[[ Records, beginning ]]

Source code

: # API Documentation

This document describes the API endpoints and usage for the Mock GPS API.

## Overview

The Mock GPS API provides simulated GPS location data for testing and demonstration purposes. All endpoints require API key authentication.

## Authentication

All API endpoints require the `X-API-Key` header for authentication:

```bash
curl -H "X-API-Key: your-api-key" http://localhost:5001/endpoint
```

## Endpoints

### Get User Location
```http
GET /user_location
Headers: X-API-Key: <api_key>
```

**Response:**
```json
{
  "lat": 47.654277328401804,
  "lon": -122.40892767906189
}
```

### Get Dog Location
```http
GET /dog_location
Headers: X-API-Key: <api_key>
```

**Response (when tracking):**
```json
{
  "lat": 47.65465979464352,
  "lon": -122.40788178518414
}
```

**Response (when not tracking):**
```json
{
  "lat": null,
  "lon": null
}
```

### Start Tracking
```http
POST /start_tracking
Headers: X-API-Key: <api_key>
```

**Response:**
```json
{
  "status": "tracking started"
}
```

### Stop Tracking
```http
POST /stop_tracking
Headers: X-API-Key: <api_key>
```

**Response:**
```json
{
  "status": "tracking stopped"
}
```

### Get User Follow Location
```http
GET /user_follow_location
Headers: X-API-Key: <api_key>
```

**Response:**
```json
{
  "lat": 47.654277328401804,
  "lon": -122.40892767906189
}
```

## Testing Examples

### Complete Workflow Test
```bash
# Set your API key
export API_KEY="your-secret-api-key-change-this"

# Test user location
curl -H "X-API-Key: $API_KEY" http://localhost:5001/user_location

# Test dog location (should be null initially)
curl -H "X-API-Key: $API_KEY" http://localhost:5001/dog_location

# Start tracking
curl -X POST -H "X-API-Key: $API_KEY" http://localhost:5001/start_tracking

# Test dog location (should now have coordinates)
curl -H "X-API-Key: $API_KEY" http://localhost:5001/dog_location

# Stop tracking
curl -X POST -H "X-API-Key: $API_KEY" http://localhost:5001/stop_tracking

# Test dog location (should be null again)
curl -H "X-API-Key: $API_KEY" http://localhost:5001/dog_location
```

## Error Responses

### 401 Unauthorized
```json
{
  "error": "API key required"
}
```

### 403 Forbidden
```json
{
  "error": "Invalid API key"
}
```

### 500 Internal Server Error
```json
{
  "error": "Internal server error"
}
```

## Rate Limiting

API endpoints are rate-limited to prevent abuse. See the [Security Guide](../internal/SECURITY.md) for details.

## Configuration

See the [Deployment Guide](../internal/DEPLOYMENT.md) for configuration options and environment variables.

[[ Records, end ]]
[[ Records, beginning ]]

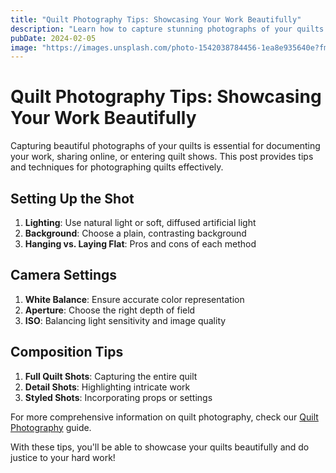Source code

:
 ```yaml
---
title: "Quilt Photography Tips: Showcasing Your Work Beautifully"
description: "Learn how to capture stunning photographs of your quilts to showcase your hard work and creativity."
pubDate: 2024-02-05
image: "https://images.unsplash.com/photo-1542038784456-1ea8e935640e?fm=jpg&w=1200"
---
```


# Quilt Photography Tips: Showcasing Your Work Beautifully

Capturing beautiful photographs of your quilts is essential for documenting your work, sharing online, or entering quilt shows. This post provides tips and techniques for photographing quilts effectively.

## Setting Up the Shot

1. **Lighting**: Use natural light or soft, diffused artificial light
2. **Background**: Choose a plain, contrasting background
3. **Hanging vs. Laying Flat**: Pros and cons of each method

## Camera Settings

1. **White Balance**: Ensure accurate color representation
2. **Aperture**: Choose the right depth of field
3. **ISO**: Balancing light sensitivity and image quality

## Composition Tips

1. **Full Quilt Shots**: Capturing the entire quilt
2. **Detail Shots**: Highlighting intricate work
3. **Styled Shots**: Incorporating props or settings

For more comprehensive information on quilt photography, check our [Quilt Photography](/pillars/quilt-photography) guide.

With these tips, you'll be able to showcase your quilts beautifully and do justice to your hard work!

[[ Records, end ]]

→ Exercise prompt: The lines to extract from the data above begin with the line containing "API endpoints are" and end with the line containing "See the [Deployment". Extract them exactly, including both.

→ Reply:
API endpoints are rate-limited to prevent abuse. See the [Security Guide](../internal/SECURITY.md) for details.

## Configuration

See the [Deployment Guide](../internal/DEPLOYMENT.md) for configuration options and environment variables.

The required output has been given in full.